-- Required work --
The answer should be one number only, namely how many lines of the records hold the word "texttt".
** Opening Supplied entries block **
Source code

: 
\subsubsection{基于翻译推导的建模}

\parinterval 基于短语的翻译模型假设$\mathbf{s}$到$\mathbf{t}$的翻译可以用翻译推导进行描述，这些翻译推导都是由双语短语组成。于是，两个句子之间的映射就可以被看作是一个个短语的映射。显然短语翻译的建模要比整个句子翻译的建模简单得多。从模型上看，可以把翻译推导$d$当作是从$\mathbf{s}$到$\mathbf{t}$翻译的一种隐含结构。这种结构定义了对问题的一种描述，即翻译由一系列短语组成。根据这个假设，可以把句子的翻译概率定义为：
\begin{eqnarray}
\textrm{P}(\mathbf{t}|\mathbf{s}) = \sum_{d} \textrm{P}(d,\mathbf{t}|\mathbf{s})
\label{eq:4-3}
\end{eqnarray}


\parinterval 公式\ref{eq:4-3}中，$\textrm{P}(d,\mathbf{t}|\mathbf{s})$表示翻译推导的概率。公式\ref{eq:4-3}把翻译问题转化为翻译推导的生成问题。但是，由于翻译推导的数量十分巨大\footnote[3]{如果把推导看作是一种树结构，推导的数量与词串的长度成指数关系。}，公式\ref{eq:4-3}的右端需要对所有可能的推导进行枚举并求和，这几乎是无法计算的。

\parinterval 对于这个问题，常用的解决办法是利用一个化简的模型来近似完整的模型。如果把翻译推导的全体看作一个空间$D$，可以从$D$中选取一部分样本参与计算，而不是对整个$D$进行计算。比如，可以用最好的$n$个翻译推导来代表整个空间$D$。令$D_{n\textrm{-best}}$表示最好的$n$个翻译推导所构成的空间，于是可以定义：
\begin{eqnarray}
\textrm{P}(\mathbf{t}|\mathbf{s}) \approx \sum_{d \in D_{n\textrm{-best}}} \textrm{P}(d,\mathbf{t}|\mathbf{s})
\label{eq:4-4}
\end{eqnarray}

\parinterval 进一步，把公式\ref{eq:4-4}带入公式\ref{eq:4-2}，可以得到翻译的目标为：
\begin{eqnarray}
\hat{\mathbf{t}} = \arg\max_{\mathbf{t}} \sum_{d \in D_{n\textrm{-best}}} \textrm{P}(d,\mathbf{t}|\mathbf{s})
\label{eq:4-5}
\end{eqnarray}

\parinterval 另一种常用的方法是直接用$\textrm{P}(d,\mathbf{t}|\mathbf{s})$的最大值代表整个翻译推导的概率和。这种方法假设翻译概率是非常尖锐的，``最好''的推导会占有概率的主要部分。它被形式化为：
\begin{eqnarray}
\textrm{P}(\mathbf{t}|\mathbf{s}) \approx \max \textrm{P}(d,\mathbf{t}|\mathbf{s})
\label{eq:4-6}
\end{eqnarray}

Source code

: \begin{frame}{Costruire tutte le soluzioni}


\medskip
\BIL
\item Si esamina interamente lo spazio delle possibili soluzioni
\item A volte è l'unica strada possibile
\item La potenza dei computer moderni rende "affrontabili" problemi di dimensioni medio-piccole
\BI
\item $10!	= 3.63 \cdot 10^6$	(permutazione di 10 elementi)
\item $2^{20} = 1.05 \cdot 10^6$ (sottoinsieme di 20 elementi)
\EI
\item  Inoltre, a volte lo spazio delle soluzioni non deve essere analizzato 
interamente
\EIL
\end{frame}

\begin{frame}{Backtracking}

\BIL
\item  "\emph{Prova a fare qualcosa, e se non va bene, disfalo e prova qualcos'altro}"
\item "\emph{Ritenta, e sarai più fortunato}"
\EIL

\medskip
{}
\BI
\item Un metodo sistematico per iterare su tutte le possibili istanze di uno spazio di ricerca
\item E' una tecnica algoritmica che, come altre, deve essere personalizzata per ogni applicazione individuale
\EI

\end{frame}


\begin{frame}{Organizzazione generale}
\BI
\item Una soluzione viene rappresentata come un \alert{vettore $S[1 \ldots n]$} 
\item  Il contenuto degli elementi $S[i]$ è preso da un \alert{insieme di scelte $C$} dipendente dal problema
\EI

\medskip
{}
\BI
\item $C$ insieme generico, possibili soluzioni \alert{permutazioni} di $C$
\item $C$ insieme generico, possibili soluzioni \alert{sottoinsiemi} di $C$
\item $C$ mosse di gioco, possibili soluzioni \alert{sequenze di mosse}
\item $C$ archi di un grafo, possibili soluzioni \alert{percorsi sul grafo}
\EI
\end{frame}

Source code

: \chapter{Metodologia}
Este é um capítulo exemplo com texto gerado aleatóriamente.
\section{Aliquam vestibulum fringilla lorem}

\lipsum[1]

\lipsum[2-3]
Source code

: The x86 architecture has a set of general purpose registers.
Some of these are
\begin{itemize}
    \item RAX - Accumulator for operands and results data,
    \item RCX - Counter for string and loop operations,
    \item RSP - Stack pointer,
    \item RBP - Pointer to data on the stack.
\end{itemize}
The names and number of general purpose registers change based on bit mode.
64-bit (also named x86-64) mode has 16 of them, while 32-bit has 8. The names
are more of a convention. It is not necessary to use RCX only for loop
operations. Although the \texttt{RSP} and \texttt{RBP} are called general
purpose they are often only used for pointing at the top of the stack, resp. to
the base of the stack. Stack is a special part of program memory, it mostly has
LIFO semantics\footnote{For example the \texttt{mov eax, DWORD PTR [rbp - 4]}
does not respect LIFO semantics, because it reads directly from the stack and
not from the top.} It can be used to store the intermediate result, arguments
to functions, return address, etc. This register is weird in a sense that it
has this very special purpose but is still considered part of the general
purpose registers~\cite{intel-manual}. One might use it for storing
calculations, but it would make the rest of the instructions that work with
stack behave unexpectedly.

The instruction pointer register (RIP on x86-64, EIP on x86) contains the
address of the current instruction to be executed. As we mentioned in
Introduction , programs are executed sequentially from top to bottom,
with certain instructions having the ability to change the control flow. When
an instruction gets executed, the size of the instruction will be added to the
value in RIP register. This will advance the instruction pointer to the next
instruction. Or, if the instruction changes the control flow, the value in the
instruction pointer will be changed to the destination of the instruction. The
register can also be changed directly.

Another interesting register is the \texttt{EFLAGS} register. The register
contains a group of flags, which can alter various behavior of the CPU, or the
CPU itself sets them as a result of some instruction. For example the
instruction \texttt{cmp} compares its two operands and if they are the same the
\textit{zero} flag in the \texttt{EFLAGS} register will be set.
** Closing Supplied entries block **
-- Response for this exercise --
5